§ **Work instruction**: Please return every line in the following data that includes the string "weak".

§ **Records for the exercise**:

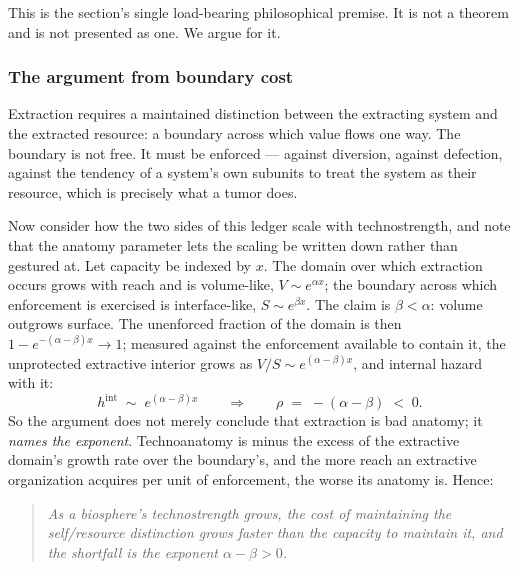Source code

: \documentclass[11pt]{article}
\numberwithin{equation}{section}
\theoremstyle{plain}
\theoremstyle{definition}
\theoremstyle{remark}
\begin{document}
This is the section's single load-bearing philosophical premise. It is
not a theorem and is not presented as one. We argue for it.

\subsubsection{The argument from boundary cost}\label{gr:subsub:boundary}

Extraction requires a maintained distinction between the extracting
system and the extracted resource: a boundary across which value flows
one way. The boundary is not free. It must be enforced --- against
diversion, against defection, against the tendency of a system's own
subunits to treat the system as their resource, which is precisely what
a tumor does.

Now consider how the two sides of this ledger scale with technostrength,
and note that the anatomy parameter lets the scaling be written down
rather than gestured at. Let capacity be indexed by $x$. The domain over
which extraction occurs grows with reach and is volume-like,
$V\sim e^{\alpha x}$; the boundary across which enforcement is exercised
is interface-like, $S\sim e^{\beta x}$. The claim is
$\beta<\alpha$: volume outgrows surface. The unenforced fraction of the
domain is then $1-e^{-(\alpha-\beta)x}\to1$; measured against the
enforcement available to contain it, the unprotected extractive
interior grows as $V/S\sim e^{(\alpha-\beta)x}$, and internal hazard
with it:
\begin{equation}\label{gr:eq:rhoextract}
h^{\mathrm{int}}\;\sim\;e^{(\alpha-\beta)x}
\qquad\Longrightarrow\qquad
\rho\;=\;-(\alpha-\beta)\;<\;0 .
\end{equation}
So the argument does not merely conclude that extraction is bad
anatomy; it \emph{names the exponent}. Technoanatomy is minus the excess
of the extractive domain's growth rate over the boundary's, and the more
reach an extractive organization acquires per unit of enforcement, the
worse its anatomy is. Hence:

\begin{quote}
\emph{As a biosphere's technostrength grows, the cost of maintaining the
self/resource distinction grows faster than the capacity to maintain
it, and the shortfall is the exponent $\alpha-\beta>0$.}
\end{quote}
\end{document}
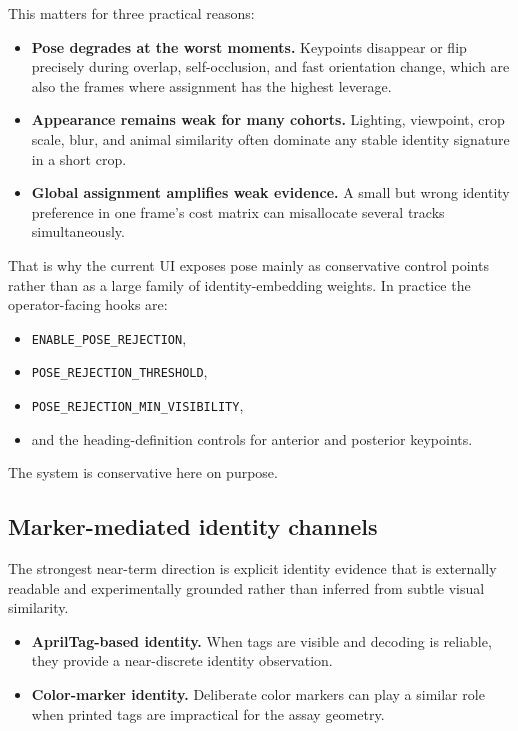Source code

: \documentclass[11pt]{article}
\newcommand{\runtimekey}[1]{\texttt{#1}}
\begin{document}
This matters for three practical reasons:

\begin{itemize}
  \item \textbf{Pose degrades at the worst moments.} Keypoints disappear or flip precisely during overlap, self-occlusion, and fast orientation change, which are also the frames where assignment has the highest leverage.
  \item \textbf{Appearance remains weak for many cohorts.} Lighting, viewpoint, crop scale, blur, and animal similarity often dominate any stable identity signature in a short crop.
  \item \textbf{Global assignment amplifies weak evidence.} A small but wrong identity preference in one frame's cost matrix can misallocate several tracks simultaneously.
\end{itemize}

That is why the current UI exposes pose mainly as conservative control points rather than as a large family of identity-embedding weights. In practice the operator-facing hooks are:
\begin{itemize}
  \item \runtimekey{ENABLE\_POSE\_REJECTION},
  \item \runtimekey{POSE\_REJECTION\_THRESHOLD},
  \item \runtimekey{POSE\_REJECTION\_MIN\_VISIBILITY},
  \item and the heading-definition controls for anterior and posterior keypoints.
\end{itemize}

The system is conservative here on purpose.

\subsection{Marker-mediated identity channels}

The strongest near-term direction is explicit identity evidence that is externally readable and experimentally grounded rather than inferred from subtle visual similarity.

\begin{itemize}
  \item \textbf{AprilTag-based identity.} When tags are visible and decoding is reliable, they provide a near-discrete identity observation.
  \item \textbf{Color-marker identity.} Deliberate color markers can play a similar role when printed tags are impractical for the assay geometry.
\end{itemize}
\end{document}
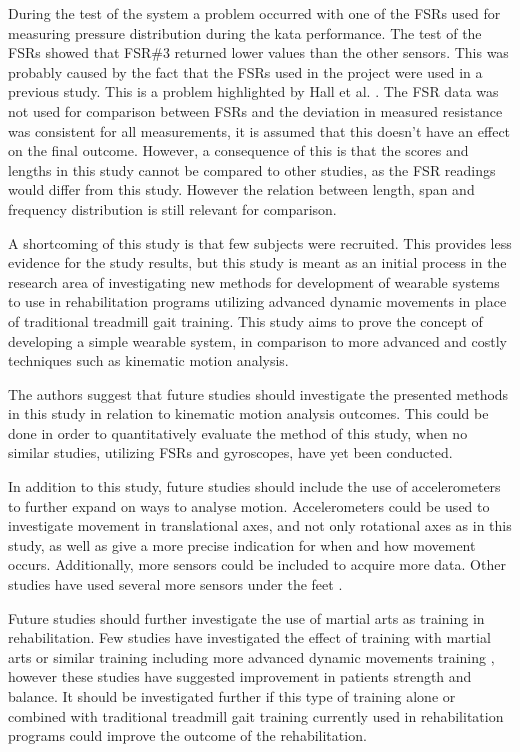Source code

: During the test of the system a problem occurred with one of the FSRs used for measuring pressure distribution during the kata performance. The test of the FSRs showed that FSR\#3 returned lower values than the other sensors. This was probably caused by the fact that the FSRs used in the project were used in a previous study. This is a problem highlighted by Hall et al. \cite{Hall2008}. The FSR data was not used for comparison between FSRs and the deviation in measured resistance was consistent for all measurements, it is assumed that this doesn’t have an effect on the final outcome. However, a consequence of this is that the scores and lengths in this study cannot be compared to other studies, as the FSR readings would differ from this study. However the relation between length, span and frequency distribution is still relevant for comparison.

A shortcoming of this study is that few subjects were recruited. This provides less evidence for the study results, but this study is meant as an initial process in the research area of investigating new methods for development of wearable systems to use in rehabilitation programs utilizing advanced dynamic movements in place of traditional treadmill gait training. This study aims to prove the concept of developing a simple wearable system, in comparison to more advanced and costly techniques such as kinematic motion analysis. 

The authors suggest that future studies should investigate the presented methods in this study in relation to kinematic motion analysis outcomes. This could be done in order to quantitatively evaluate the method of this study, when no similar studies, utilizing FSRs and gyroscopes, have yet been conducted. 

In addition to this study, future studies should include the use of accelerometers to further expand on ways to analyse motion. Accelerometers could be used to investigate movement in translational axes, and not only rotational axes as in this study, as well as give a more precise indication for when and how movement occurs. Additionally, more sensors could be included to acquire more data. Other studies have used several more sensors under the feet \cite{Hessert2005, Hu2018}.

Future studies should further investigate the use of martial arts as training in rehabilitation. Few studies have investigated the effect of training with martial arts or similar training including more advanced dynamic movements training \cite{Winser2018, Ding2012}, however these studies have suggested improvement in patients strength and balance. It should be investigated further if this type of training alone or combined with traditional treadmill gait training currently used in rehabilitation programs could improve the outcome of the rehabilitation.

§ **Task output**:
  \item \textbf{Appearance remains weak for many cohorts.} Lighting, viewpoint, crop scale, blur, and animal similarity often dominate any stable identity signature in a short crop.
  \item \textbf{Global assignment amplifies weak evidence.} A small but wrong identity preference in one frame's cost matrix can misallocate several tracks simultaneously.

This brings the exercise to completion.